We had a go on the virtual vendor machine and played in the faked-up currywurst van, before learning how the snack was invented. In 1949, a woman called Herta Heuwer, who owned a counter in the British sector of Berlin, started experimenting with the exotic ingredients brought over from the UK. She incorporated curry powder into the recipe that she took to her grave (having burned all written records of it after her husband’s death), and the currywurst was born. Uwe Timm, author of Die Entdeckung der Currywurst, claims the dish was invented in Hamburg, but that’s another story – and one that’s also been made into a feature film and a graphic novel (on display here).

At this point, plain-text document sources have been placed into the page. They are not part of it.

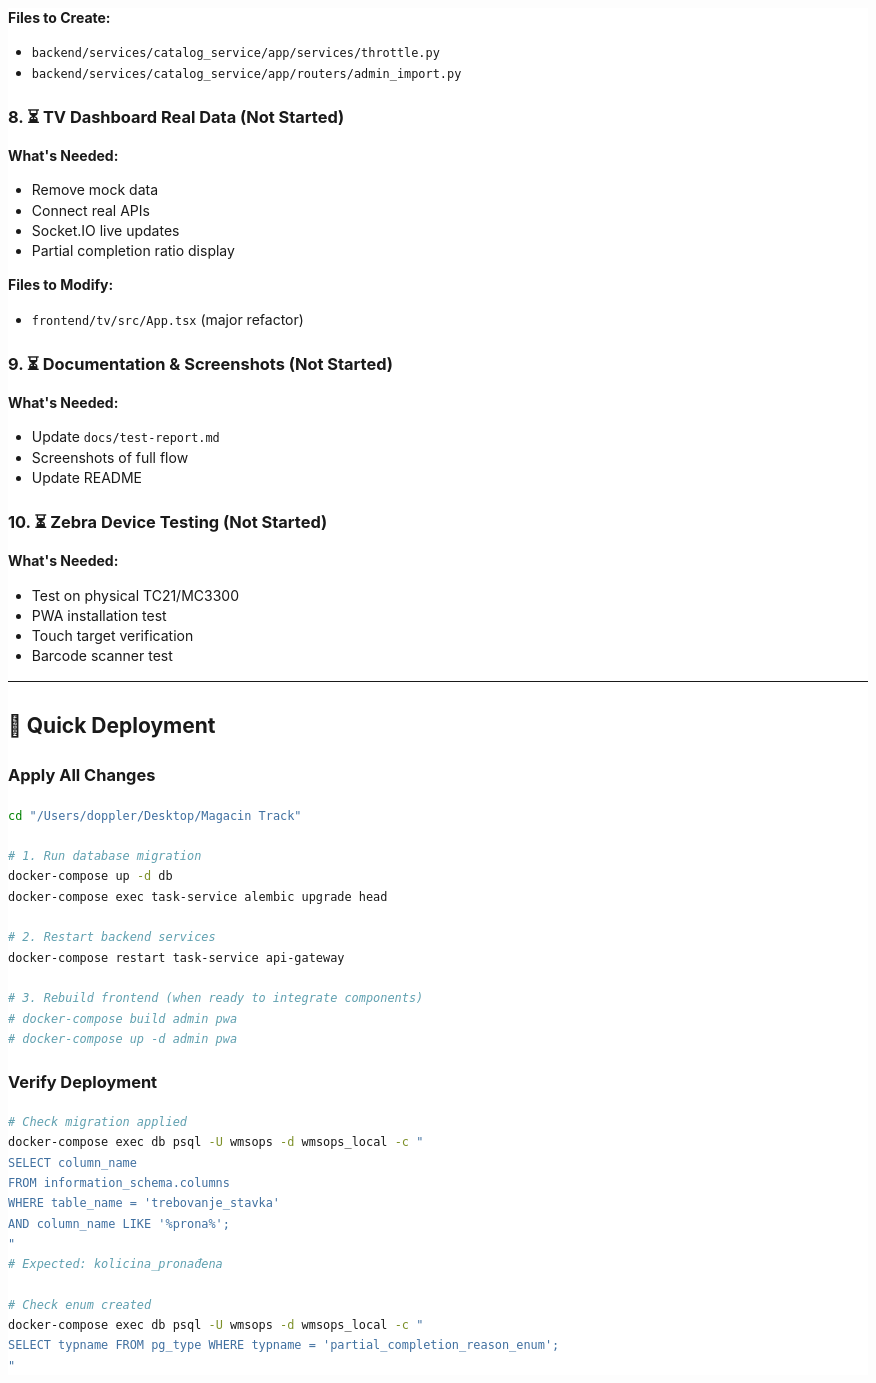 **Files to Create:**
- `backend/services/catalog_service/app/services/throttle.py`
- `backend/services/catalog_service/app/routers/admin_import.py`

### 8. ⏳ TV Dashboard Real Data (Not Started)
**What's Needed:**
- Remove mock data
- Connect real APIs
- Socket.IO live updates
- Partial completion ratio display

**Files to Modify:**
- `frontend/tv/src/App.tsx` (major refactor)

### 9. ⏳ Documentation & Screenshots (Not Started)
**What's Needed:**
- Update `docs/test-report.md`
- Screenshots of full flow
- Update README

### 10. ⏳ Zebra Device Testing (Not Started)
**What's Needed:**
- Test on physical TC21/MC3300
- PWA installation test
- Touch target verification
- Barcode scanner test

---

## 🚀 Quick Deployment

### Apply All Changes

```bash
cd "/Users/doppler/Desktop/Magacin Track"

# 1. Run database migration
docker-compose up -d db
docker-compose exec task-service alembic upgrade head

# 2. Restart backend services
docker-compose restart task-service api-gateway

# 3. Rebuild frontend (when ready to integrate components)
# docker-compose build admin pwa
# docker-compose up -d admin pwa
```

### Verify Deployment

```bash
# Check migration applied
docker-compose exec db psql -U wmsops -d wmsops_local -c "
SELECT column_name 
FROM information_schema.columns 
WHERE table_name = 'trebovanje_stavka' 
AND column_name LIKE '%prona%';
"
# Expected: kolicina_pronađena

# Check enum created
docker-compose exec db psql -U wmsops -d wmsops_local -c "
SELECT typname FROM pg_type WHERE typname = 'partial_completion_reason_enum';
"
```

After picking up some more factoids (did you know that “curry” is a bastardisation of the Tamil word “Kari”, meaning “sauce”?), fighting with some giant play pommes, and watching an illuminating short film an American expat shot at Berlin’s currywurst stands, we sat down to our inclusive lunch. From the selection of three common variations, we struggled to pick a favourite between the bratwurst with herbs and the Berliner currywurst with skin (mit darm). Next time, mine’s a taxi plate!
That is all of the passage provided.